*** Provided entries ***
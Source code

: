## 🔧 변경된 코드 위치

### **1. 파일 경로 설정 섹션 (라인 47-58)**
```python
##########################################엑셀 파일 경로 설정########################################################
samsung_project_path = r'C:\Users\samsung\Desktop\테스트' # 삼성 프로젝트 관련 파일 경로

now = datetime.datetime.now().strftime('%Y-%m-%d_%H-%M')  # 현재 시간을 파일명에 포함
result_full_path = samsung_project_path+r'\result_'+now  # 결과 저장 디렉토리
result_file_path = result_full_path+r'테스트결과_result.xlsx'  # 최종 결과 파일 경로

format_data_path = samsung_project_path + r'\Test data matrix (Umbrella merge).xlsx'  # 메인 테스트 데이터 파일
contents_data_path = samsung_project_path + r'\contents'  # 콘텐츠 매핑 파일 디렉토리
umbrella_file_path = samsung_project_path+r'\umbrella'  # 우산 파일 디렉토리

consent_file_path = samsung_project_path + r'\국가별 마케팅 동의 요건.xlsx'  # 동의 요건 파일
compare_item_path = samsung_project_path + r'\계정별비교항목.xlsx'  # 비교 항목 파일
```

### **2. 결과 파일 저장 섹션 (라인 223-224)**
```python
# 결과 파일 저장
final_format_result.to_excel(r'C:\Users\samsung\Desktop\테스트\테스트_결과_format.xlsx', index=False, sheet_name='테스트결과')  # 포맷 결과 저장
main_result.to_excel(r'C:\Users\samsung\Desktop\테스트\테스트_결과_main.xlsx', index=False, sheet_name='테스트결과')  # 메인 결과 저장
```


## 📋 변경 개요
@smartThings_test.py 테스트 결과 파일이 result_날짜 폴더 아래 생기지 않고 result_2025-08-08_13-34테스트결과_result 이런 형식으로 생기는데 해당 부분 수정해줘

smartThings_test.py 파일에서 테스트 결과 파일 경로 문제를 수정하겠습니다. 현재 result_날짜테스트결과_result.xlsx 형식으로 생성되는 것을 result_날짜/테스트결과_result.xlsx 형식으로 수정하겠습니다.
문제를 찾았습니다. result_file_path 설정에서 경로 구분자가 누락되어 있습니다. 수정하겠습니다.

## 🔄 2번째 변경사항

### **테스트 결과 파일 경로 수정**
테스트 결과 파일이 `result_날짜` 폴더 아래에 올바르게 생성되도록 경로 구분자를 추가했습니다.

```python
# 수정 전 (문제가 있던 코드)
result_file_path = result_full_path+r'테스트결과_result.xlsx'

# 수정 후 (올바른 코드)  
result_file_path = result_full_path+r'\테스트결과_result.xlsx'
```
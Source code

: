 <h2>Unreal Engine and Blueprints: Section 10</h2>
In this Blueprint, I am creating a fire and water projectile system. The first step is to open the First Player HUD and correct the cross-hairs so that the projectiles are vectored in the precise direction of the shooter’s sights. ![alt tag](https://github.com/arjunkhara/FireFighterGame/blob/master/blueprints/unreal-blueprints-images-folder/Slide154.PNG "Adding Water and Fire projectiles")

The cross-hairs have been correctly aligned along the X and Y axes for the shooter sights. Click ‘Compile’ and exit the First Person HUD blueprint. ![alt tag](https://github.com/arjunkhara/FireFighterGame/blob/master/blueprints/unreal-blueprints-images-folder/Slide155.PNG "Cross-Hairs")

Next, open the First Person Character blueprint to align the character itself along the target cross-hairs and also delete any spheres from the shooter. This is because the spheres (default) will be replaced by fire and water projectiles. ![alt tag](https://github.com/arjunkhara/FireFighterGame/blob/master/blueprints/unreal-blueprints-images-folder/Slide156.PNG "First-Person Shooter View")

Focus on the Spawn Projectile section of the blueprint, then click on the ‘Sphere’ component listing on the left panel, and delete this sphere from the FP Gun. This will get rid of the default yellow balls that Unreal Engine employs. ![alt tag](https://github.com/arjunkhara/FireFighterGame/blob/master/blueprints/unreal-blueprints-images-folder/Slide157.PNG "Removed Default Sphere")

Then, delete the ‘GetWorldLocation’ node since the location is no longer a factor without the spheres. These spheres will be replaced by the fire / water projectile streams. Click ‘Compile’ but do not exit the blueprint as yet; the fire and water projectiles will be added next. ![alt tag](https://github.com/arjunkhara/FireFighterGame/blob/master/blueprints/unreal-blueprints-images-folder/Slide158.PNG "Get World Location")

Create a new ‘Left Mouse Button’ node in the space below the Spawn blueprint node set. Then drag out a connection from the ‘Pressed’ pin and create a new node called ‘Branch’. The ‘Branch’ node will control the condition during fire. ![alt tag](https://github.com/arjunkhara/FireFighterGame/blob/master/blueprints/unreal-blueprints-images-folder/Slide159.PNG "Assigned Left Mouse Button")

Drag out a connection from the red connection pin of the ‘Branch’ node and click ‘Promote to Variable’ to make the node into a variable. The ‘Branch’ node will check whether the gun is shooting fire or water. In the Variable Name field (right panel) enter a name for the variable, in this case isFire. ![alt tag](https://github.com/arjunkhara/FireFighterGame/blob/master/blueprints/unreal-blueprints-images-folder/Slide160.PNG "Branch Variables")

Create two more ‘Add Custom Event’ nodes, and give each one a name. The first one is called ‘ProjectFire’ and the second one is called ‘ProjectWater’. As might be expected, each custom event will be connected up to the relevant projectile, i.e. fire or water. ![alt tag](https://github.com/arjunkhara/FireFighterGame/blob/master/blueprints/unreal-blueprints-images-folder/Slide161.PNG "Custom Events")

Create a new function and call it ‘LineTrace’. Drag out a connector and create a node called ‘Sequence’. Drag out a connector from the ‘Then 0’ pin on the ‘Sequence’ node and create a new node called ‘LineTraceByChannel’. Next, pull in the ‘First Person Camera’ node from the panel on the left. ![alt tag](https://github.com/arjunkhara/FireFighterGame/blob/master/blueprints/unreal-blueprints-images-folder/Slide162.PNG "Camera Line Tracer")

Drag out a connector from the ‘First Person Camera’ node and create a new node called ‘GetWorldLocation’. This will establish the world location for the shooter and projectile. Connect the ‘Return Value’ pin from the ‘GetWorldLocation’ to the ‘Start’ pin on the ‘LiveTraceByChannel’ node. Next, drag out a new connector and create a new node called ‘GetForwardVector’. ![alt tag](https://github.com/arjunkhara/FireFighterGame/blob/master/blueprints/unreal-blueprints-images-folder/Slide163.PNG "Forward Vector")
*** End of Provided entries ***
Your instructions:
Identify the lines of the entries containing the string "디렉토리". Copy each such line.

Task response:
result_full_path = samsung_project_path+r'\result_'+now  # 결과 저장 디렉토리
contents_data_path = samsung_project_path + r'\contents'  # 콘텐츠 매핑 파일 디렉토리
umbrella_file_path = samsung_project_path+r'\umbrella'  # 우산 파일 디렉토리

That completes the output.